Business Ethics Question

Let’s say there is a company “A” that is a wholly owned subsidiary of X Enterprises, a family owned corporation. The founder of X Enterprises inserts his son as President of company A but the son is incompetent and a new CEO is brought in and is given an ownership position in company A. Company A is in dire need of a supplier for a particular part. The new CEO just happens to own a controlling interest in a company B that soon become the designated supplier of the part in question to company A. However, company B’s part is plagued with problems and fails to perform as required. Company A’s engineering team is tasked with assisting Company B’s engineering team to help solve the problem. Company B’s engineering team has no experience with Company A’s products and the problems persist. The new CEO insists that Company B’s product will improve in time and no other vendor is sought. At present, both company A & B are on the brink of bankruptcy but the CEO has made a killing during his tenure. Bearing in mind that none of these companies are public corporations, has the CEO behaved ethically? I say that no case can be made that he has. Am I right or wrong?
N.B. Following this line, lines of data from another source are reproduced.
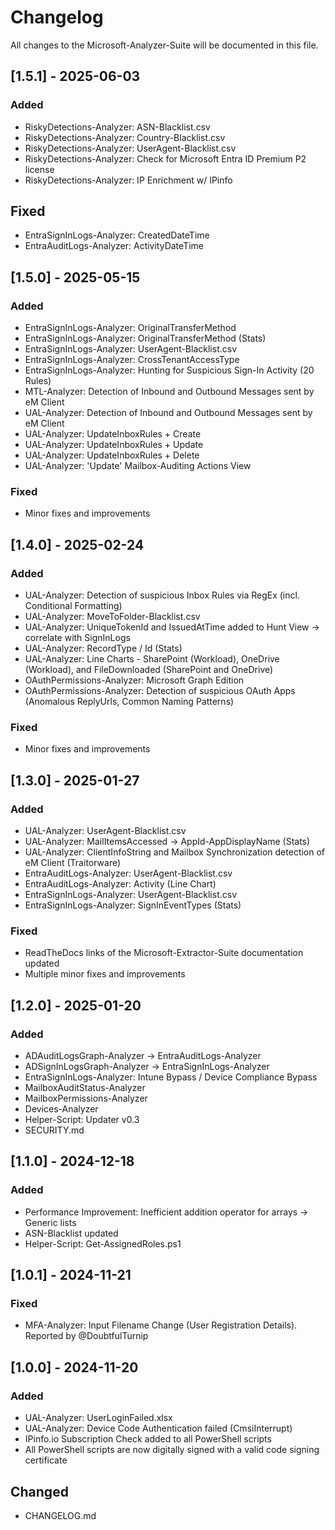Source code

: # Changelog  

All changes to the Microsoft-Analyzer-Suite will be documented in this file.  

## [1.5.1] - 2025-06-03
### Added
- RiskyDetections-Analyzer: ASN-Blacklist.csv
- RiskyDetections-Analyzer: Country-Blacklist.csv
- RiskyDetections-Analyzer: UserAgent-Blacklist.csv
- RiskyDetections-Analyzer: Check for Microsoft Entra ID Premium P2 license
- RiskyDetections-Analyzer: IP Enrichment w/ IPinfo

## Fixed
- EntraSignInLogs-Analyzer: CreatedDateTime
- EntraAuditLogs-Analyzer: ActivityDateTime

## [1.5.0] - 2025-05-15
### Added
- EntraSignInLogs-Analyzer: OriginalTransferMethod
- EntraSignInLogs-Analyzer: OriginalTransferMethod (Stats)
- EntraSignInLogs-Analyzer: UserAgent-Blacklist.csv
- EntraSignInLogs-Analyzer: CrossTenantAccessType
- EntraSignInLogs-Analyzer: Hunting for Suspicious Sign-In Activity (20 Rules)
- MTL-Analyzer: Detection of Inbound and Outbound Messages sent by eM Client
- UAL-Analyzer: Detection of Inbound and Outbound Messages sent by eM Client
- UAL-Analyzer: UpdateInboxRules + Create
- UAL-Analyzer: UpdateInboxRules + Update
- UAL-Analyzer: UpdateInboxRules + Delete
- UAL-Analyzer: 'Update' Mailbox-Auditing Actions View

### Fixed
- Minor fixes and improvements

## [1.4.0] - 2025-02-24
### Added
- UAL-Analyzer: Detection of suspicious Inbox Rules via RegEx (incl. Conditional Formatting)
- UAL-Analyzer: MoveToFolder-Blacklist.csv
- UAL-Analyzer: UniqueTokenId and IssuedAtTime added to Hunt View &#8594; correlate with SignInLogs
- UAL-Analyzer: RecordType / Id (Stats)
- UAL-Analyzer: Line Charts - SharePoint (Workload), OneDrive (Workload), and FileDownloaded (SharePoint and OneDrive)
- OAuthPermissions-Analyzer: Microsoft Graph Edition
- OAuthPermissions-Analyzer: Detection of suspicious OAuth Apps (Anomalous ReplyUrls, Common Naming Patterns)

### Fixed
- Minor fixes and improvements

## [1.3.0] - 2025-01-27
### Added
- UAL-Analyzer: UserAgent-Blacklist.csv
- UAL-Analyzer: MailItemsAccessed &#8594; AppId-AppDisplayName (Stats)
- UAL-Analyzer: ClientInfoString and Mailbox Synchronization detection of eM Client (Traitorware)
- EntraAuditLogs-Analyzer: UserAgent-Blacklist.csv
- EntraAuditLogs-Analyzer: Activity (Line Chart)
- EntraSignInLogs-Analyzer: UserAgent-Blacklist.csv
- EntraSignInLogs-Analyzer: SignInEventTypes (Stats)

### Fixed
- ReadTheDocs links of the Microsoft-Extractor-Suite documentation updated
- Multiple minor fixes and improvements

## [1.2.0] - 2025-01-20
### Added
- ADAuditLogsGraph-Analyzer &#8594; EntraAuditLogs-Analyzer
- ADSignInLogsGraph-Analyzer &#8594; EntraSignInLogs-Analyzer
- EntraSignInLogs-Analyzer: Intune Bypass / Device Compliance Bypass
- MailboxAuditStatus-Analyzer
- MailboxPermissions-Analyzer
- Devices-Analyzer
- Helper-Script: Updater v0.3
- SECURITY.md

## [1.1.0] - 2024-12-18
### Added
- Performance Improvement: Inefficient addition operator for arrays &#8594; Generic lists
- ASN-Blacklist updated
- Helper-Script: Get-AssignedRoles.ps1

## [1.0.1] - 2024-11-21
### Fixed
- MFA-Analyzer: Input Filename Change (User Registration Details). Reported by @DoubtfulTurnip

## [1.0.0] - 2024-11-20
### Added
- UAL-Analyzer: UserLoginFailed.xlsx
- UAL-Analyzer: Device Code Authentication failed (CmsiInterrupt)
- IPinfo.io Subscription Check added to all PowerShell scripts
- All PowerShell scripts are now digitally signed with a valid code signing certificate

## Changed
- CHANGELOG.md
You’re not leaving a lot of flexibility in your hypothetical situation. Given what facts you’ve presented, it’s not exactly an interesting case for a business class or - I’d guess - a message board. But from what you’ve said, it seems clear the CEO has a conflict of interest and has not been acting with proper purpose.
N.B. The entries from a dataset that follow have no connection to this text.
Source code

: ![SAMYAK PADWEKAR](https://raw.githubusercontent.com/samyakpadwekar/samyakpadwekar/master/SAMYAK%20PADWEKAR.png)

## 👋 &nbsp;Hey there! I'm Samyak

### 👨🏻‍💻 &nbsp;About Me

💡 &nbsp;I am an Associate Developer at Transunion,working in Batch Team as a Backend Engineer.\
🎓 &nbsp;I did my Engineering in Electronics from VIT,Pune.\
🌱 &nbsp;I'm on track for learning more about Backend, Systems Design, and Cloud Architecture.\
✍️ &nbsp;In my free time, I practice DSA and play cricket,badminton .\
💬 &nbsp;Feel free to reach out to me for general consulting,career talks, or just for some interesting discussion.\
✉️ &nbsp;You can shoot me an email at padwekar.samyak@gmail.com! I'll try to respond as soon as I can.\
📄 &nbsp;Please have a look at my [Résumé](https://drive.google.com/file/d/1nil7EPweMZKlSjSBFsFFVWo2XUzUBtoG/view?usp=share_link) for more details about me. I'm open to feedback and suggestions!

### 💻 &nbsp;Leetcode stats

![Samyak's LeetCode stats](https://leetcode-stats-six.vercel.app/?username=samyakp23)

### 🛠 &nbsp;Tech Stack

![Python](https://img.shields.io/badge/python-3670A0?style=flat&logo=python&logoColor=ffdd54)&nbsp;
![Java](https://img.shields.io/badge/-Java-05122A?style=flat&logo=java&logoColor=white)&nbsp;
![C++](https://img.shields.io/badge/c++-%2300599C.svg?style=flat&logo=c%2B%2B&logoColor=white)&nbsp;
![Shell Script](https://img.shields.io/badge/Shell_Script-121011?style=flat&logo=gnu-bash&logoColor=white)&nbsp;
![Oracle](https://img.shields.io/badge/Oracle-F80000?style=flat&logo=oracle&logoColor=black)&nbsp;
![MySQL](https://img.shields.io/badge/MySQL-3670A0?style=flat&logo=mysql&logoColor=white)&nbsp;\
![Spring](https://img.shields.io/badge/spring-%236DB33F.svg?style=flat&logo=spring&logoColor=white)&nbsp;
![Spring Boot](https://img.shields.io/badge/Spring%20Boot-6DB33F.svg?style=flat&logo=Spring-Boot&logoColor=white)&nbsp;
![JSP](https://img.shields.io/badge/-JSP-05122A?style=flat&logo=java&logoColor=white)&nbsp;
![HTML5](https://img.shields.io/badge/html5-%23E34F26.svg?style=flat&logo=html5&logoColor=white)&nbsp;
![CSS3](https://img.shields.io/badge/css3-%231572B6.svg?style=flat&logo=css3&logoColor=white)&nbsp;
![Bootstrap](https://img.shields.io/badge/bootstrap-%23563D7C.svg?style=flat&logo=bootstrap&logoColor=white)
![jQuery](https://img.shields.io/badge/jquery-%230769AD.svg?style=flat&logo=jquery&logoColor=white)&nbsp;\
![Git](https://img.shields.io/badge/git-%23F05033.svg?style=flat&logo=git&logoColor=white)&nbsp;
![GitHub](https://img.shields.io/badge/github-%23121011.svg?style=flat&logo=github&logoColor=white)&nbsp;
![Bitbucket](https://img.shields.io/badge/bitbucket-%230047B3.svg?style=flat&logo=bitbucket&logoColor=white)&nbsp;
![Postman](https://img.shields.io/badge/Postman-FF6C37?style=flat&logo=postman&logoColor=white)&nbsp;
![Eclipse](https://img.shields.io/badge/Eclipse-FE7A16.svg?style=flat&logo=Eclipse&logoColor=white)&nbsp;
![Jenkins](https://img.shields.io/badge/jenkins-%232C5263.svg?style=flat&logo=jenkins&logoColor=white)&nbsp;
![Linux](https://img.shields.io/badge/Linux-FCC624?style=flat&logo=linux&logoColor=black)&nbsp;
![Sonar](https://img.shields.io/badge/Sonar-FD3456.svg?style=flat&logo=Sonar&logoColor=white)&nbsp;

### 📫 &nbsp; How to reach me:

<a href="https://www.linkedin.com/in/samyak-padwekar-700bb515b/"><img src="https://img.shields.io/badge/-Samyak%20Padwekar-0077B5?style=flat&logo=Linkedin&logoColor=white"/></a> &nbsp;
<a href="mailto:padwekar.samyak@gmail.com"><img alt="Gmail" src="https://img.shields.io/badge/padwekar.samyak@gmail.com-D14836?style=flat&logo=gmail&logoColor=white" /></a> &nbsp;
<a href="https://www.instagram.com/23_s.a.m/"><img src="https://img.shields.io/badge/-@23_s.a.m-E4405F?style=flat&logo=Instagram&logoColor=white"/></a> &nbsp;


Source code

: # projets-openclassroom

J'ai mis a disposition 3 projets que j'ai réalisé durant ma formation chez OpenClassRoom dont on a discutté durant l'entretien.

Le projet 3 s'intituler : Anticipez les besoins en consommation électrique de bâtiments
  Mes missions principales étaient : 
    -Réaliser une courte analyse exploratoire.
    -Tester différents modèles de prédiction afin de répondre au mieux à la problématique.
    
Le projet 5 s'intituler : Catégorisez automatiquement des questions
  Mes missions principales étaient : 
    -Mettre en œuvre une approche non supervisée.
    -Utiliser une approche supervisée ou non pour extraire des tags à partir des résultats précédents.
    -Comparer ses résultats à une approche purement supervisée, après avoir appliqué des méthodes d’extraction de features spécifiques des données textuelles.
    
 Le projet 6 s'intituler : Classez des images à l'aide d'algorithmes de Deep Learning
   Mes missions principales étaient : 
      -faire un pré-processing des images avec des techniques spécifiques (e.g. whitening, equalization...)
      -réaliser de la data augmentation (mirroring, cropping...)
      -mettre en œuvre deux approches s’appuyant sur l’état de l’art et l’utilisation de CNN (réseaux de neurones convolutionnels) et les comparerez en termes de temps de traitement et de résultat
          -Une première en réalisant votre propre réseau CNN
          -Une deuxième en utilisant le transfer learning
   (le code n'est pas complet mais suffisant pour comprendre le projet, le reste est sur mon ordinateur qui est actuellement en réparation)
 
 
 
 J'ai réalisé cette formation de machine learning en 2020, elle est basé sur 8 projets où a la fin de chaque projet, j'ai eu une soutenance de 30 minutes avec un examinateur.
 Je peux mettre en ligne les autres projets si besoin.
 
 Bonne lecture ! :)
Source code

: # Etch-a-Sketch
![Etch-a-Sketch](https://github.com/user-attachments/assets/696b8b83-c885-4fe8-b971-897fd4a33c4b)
Well, I was considering the difference between public and private corporations and if the same ethical conduct should apply in both cases. You’re right, though, it isn’t very interesting and my interest is really more curiosity than anything else.
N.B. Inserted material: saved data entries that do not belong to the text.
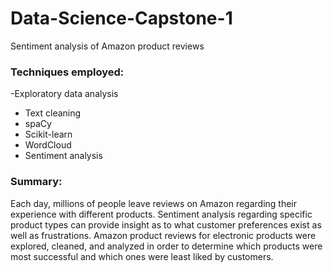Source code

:# Data-Science-Capstone-1
Sentiment analysis of Amazon product reviews
### Techniques employed:
-Exploratory data analysis
- Text cleaning
- spaCy
- Scikit-learn
- WordCloud
- Sentiment analysis
### Summary: </br>
  Each day, millions of people leave reviews on Amazon regarding their experience with
different products. Sentiment analysis regarding specific product types can provide insight as to what
customer preferences exist as well as frustrations. Amazon product reviews for electronic products were
explored, cleaned, and analyzed in order to determine which products were most successful and which
ones were least liked by customers.
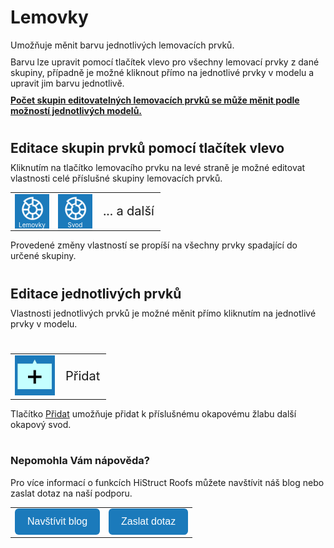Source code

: # Lemovky
Umožňuje měnit barvu jednotlivých lemovacích prvků.

Barvu lze upravit pomocí tlačítek vlevo pro všechny lemovací prvky z dané skupiny, případně je možné kliknout přímo na jednotlivé prvky v modelu a upravit jim barvu jednotlivě.

<b><u>Počet skupin editovatelných lemovacích prvků se může měnit podle možností jednotlivých modelů.</u></b>

#
<style>
h2{
  border-bottom: none;
  margin-top: 10px;
  margin-bottom: 0px;
}
p{
  border-bottom: none;
  margin-top: 10px;
  margin-bottom: 10px;
}
</style>

## Editace skupin prvků pomocí tlačítek vlevo
Kliknutím na tlačítko lemovacího prvku na levé straně je možné editovat vlastnosti celé příslušné skupiny lemovacích prvků. 

<table>
  <tr>
    <td>
      <div style="position: relative; width: 55px; height: 55px;">
        <img src="img/ColorsIcon64x64.png" alt="ColorsIconIcon64x64.png" width="55" height="55">
      <div style="position: absolute; bottom: 0; width: 100%; background: none; color: white; font-size: 10px; text-align: center;">
      Lemovky
      </div>
      </div>
    </td>
    <td>
      <div style="position: relative; width: 55px; height: 55px;">
        <img src="img/ColorsIcon64x64.png" alt="ColorsIcon64x64.png" width="55" height="55">
      <div style="position: absolute; bottom: 0; width: 100%; background: none; color: white; font-size: 10px; text-align: center;">
      Svod
      </div>
      </div>
    </td>
    <td style="vertical-align: middle; font-size: 20px;">
      ... a další
    </td>
  </tr>
</table>

Provedené změny vlastností se propíší na všechny prvky spadající do určené skupiny.
#
## Editace jednotlivých prvků
Vlastnosti jednotlivých prvků je možné měnit přímo kliknutím na jednotlivé prvky v modelu. 

#
<table>
  <tr>
    <td>
      <img src="img/AddButton.png" alt="AddButton.png" width="64">
    </td>
    <td style="vertical-align: middle; font-size: 20px;">
      Přidat
    </td>
  </tr> 
</table>

Tlačítko <u>Přidat</u> umožňuje přidat k příslušnému okapovému žlabu další okapový svod.

#

<style>
    .btn {
      margin-top: 0px;
      padding: 12px 20px;
      background-color: rgb(27,122,187);
      color: white;
      border: none;
      border-radius: 6px;
      cursor: pointer;
      font-size: 16px;
    }
    .btn:hover {
      background-color: rgb(20,90,140);
</style>

### Nepomohla Vám nápověda?
Pro více informací o funkcích HiStruct Roofs můžete navštívit náš blog nebo zaslat dotaz na naší podporu. 
<table>
  <tr>
    <td>
      <a href="https://docs.histruct.com/cs/"> 
        <button class="btn">
        Navštívit blog
        </button>
      </a>
    </td>
    <td>
      <a href="mailto:support@histruct.com?subject=Dotaz na Support HiStruct">
         <button class="btn">
         Zaslat dotaz
         </button>
      </a>
    </td>
  </tr>
</table>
I suppose it depends on whether the founder of X enterprises (who I assume is the owner still) knows what’s going on.

It’s certainly unethical, though.

I didn’t mean to be rude. I just meant there’s no gray in the situation if I’m going to take what you said at face value. I could come up with ‘what if’ scenarios or make conjecture and tweak the example, but you took the time to write out a very specific hypothetical. That hypothetical you presented is clearly unethical. I don`t think you’d find anyone to say it isn’t.

To be honest though I completely missed that you were thinking there might be a difference between public and private corporations. To that point, there’s a big difference in securities law between private and public corporations, but no question its unethical behavior in either case.

No, the founder is dead, his spouse is unaware and his son is useless. The actual ownership is split between the spouse, his son, and the CEO. I don’t know what percentage each owns but I doubt its a three way split.

To be honest, this is a real situation and it lays out like I’ve explained. A few of the remaining employees are people I’ve known for thirty years and more. I’ve been asked if the behavior of the CEO is illegal and I have replied that I don’t believe it is illegal but that it is unethical. From what I can gather, there has been some talk among the employees of a lawsuit although I am not at all sure if that is a fact.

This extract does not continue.